Mechanism of completing cellular DNA replication
Portland State University, Portland OR
Investigators
Abstract
The mechanism by which cells complete chromosome replication is not well understood. Yet the process must be remarkably efficient, occurring thousands of times per cell division in human cells, and is essential to maintain all cellular life and genome stability. This project will identify the processive molecular intermediates that occur during the completion of replication in cells. Students trained as part of this project will be qualified for careers in medicine, biotechnology, and research, and will include graduates and undergraduates at Portland State University, an urban college with a student body made up of more than 40% first generation college students. The project will also enhance early science and math education in the Portland public school system through a range of activities that include science fairs, science nights, career days, mentoring high school student research, and school-initiated science programs. In the bacterium Escherichia coli, completing replication involves an enzymatic system that limits cellular replication to its doubling point by allowing converging replication forks to transiently bypass each other before the excess, over-replicated regions are incised, resected, and joined.

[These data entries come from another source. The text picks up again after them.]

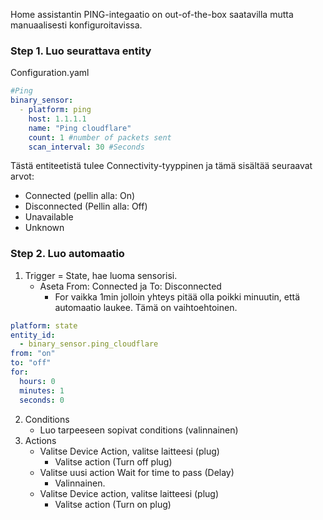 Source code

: Home assistantin PING-integaatio on out-of-the-box saatavilla mutta manuaalisesti konfiguroitavissa.

### Step 1. Luo seurattava entity

Configuration.yaml
```yaml
#Ping
binary_sensor:
  - platform: ping
    host: 1.1.1.1
    name: "Ping cloudflare"
    count: 1 #number of packets sent
    scan_interval: 30 #Seconds
```

Tästä entiteetistä tulee Connectivity-tyyppinen ja tämä sisältää seuraavat arvot:
- Connected (pellin alla: On)
- Disconnected (Pellin alla: Off)
- Unavailable
- Unknown

### Step 2.  Luo automaatio
1. Trigger = State, hae luoma sensorisi.
	- Aseta From: Connected ja To: Disconnected
		- For vaikka 1min jolloin yhteys pitää olla poikki minuutin, että automaatio laukee. Tämä on vaihtoehtoinen.
```yaml
platform: state
entity_id:
  - binary_sensor.ping_cloudflare
from: "on"
to: "off"
for:
  hours: 0
  minutes: 1
  seconds: 0
```
2. Conditions
	- Luo tarpeeseen sopivat conditions (valinnainen)
3. Actions
	- Valitse Device Action, valitse laitteesi (plug)
		- Valitse action (Turn off plug)
	- Valitse uusi action Wait for time to pass (Delay)
		- Valinnainen.
	- Valitse Device action, valitse laitteesi (plug)
		- Valitse action (Turn on plug)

The reaction initiates through the combined action of SbcCD-ExoI and requires RecBCD to join convergent strands of the replication fork. In mutants where completing replication is impaired, cell viability becomes dependent on an aberrant form of recombination that also drives genetic instabilities. While these observations clearly establish the importance of this fundamental process, the substrates and mechanism by which these enzymes catalyze the reaction remain unknown. This research uses a bi-directionally replicating plasmid mini-chromosome to identify the structural intermediates that occur in wild type cells and mutants impaired for the completion reaction, in vivo. The project will determine how chi and ter sequences, which are known to regulate completion enzymes, affect the reaction in vivo using genomic profiling and plasmid mini-chromosomes. The research additionally employs a genetic screen designed to identify and characterize additional enzymes involved in the completion process. This award reflects NSF's statutory mission and has been deemed worthy of support through evaluation using the Foundation's intellectual merit and broader impacts review criteria.